-- Opening Marker --

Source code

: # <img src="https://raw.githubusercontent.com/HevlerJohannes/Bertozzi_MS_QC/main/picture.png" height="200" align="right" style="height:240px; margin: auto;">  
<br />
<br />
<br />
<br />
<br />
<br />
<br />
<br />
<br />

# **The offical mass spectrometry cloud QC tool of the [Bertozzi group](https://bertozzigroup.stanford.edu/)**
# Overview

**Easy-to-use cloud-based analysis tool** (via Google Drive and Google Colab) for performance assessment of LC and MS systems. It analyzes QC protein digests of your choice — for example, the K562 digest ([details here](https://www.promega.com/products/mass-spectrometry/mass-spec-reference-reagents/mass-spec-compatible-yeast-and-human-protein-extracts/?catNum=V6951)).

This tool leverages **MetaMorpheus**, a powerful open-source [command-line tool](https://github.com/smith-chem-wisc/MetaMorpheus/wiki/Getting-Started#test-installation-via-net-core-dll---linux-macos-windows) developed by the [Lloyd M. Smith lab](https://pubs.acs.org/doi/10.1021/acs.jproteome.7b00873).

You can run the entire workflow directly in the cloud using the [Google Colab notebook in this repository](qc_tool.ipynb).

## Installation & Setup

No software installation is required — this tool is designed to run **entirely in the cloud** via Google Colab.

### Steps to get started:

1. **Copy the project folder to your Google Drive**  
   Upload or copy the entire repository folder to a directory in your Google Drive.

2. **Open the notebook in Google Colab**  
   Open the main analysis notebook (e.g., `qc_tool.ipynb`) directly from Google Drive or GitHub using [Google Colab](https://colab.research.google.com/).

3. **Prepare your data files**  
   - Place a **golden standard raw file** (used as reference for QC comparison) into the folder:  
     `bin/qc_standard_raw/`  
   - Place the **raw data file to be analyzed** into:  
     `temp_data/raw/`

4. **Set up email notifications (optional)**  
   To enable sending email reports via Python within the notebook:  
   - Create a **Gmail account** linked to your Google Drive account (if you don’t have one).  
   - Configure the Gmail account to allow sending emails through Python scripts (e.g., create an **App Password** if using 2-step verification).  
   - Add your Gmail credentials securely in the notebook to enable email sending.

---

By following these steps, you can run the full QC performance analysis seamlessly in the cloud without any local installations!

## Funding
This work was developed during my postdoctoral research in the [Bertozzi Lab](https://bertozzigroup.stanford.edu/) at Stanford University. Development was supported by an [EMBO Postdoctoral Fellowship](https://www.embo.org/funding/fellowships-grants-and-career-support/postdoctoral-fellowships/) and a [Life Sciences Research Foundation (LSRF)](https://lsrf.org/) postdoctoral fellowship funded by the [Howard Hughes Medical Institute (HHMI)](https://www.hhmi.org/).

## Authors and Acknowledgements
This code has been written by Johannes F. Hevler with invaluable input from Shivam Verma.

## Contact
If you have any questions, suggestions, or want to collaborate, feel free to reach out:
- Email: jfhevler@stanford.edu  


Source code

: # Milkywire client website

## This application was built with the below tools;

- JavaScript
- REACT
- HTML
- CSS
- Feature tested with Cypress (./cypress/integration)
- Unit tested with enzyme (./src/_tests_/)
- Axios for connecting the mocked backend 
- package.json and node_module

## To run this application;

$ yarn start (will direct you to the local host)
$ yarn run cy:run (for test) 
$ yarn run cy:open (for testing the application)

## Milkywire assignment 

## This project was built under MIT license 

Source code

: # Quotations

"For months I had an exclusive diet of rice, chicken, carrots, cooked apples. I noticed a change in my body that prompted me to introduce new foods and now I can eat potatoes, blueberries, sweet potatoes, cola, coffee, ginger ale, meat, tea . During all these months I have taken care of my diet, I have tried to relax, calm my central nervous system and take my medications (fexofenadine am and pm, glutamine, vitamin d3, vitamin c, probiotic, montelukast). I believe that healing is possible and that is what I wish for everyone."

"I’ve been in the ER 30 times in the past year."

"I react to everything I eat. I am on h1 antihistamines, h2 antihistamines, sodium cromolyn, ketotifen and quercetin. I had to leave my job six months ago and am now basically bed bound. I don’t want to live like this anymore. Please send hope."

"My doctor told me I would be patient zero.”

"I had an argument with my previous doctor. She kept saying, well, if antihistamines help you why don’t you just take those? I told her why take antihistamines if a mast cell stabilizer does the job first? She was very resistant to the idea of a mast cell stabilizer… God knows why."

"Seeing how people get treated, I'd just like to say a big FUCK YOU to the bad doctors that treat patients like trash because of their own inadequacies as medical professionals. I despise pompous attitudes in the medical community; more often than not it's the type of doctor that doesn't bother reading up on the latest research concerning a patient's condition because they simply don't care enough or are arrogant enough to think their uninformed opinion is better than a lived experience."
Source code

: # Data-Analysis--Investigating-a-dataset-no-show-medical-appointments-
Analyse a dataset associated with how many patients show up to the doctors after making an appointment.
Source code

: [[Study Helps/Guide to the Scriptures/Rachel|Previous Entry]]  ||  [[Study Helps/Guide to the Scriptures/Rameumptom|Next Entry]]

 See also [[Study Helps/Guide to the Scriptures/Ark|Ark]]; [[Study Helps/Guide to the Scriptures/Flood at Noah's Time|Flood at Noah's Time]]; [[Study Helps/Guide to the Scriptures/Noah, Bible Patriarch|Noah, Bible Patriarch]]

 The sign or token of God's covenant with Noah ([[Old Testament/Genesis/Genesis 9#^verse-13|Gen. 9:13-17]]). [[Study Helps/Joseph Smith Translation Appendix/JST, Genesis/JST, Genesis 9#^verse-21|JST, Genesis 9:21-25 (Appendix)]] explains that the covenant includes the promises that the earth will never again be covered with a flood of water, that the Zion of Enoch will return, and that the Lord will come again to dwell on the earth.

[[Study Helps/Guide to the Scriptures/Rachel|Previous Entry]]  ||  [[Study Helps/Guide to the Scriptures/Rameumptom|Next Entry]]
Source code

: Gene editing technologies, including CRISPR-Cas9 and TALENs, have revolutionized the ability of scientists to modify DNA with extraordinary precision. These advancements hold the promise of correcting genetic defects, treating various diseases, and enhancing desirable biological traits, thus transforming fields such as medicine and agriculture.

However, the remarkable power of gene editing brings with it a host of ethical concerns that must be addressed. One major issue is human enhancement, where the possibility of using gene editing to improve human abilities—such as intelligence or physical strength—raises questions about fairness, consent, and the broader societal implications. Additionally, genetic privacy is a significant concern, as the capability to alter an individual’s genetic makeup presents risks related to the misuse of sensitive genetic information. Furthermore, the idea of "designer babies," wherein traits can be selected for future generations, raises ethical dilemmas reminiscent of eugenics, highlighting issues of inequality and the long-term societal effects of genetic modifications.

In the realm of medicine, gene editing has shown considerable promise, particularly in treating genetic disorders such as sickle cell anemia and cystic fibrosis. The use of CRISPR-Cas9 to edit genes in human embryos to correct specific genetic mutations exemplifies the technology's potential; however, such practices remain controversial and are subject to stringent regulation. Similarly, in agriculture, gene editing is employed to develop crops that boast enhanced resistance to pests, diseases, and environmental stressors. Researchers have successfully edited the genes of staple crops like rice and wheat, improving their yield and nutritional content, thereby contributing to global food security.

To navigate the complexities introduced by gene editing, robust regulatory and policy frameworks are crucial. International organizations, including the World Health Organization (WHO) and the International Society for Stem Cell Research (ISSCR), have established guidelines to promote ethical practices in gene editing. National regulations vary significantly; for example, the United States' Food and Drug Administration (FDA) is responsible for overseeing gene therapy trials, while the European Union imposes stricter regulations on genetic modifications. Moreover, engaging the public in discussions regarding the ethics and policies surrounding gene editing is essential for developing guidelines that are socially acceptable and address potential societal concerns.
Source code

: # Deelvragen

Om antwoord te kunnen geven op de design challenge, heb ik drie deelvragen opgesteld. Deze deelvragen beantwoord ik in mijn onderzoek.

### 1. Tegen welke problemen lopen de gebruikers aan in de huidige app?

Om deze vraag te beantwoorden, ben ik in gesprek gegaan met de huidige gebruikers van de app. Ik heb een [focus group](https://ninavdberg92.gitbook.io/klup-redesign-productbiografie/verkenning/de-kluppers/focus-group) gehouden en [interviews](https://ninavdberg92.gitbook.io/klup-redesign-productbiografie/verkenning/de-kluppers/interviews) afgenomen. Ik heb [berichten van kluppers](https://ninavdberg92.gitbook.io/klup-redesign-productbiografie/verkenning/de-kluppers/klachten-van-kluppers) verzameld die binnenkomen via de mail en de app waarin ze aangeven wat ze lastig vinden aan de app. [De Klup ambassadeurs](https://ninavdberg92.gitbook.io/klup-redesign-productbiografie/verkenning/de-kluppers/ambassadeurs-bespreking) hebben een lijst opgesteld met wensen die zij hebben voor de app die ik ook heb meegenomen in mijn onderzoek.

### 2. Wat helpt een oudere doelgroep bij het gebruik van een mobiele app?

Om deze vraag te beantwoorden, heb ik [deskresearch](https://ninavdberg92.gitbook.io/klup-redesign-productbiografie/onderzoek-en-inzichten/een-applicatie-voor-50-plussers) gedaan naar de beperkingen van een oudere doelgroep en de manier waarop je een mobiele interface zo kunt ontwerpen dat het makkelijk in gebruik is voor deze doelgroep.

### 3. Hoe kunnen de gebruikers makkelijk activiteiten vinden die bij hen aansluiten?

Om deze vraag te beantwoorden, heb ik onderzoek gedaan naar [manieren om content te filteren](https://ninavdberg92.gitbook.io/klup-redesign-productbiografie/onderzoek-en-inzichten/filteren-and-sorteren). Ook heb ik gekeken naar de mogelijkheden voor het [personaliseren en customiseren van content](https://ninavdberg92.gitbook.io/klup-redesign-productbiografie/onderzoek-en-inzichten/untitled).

-- Closing Marker --

→ Exercise prompt: List, from the entries above, every line in which the word "doelgroep" shows up.

→ Exercise response:
### 2. Wat helpt een oudere doelgroep bij het gebruik van een mobiele app?
Om deze vraag te beantwoorden, heb ik [deskresearch](https://ninavdberg92.gitbook.io/klup-redesign-productbiografie/onderzoek-en-inzichten/een-applicatie-voor-50-plussers) gedaan naar de beperkingen van een oudere doelgroep en de manier waarop je een mobiele interface zo kunt ontwerpen dat het makkelijk in gebruik is voor deze doelgroep.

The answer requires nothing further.